[Saved entries]
==*==
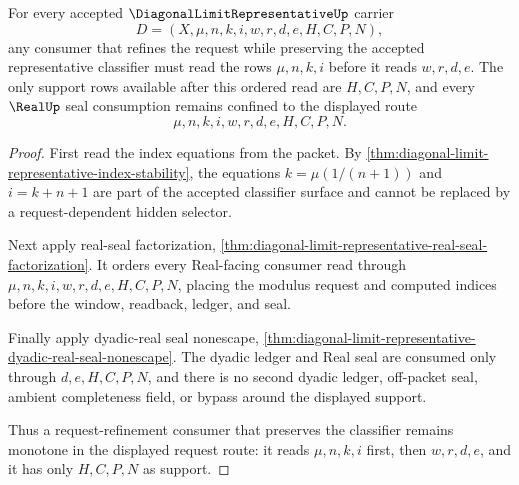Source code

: \begin{theorem}
\label{thm:diagonal-limit-representative-request-monotone-seal-route}
For every accepted $\DiagonalLimitRepresentativeUp$ carrier
$$
D=(X,\mu,n,k,i,w,r,d,e,H,C,P,N),
$$
any consumer that refines the request while preserving the accepted representative classifier must read the rows $\mu,n,k,i$ before it reads $w,r,d,e$. The only support rows available after this ordered read are $H,C,P,N$, and every $\RealUp$ seal consumption remains confined to the displayed route
$$
\mu,n,k,i,w,r,d,e,H,C,P,N.
$$
\end{theorem}
\begin{proof}
First read the index equations from the packet. By \autoref{thm:diagonal-limit-representative-index-stability}, the equations $k=\mu(1/(n+1))$ and $i=k+n+1$ are part of the accepted classifier surface and cannot be replaced by a request-dependent hidden selector.

Next apply real-seal factorization, \autoref{thm:diagonal-limit-representative-real-seal-factorization}. It orders every Real-facing consumer read through $\mu,n,k,i,w,r,d,e,H,C,P,N$, placing the modulus request and computed indices before the window, readback, ledger, and seal.

Finally apply dyadic-real seal nonescape, \autoref{thm:diagonal-limit-representative-dyadic-real-seal-nonescape}. The dyadic ledger and Real seal are consumed only through $d,e,H,C,P,N$, and there is no second dyadic ledger, off-packet seal, ambient completeness field, or bypass around the displayed support.

Thus a request-refinement consumer that preserves the classifier remains monotone in the displayed request route: it reads $\mu,n,k,i$ first, then $w,r,d,e$, and it has only $H,C,P,N$ as support.
\end{proof}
==*==
About this task: What lines of the data contain the string "accepted"? List them.

Solution:
For every accepted $\DiagonalLimitRepresentativeUp$ carrier
any consumer that refines the request while preserving the accepted representative classifier must read the rows $\mu,n,k,i$ before it reads $w,r,d,e$. The only support rows available after this ordered read are $H,C,P,N$, and every $\RealUp$ seal consumption remains confined to the displayed route
First read the index equations from the packet. By \autoref{thm:diagonal-limit-representative-index-stability}, the equations $k=\mu(1/(n+1))$ and $i=k+n+1$ are part of the accepted classifier surface and cannot be replaced by a request-dependent hidden selector.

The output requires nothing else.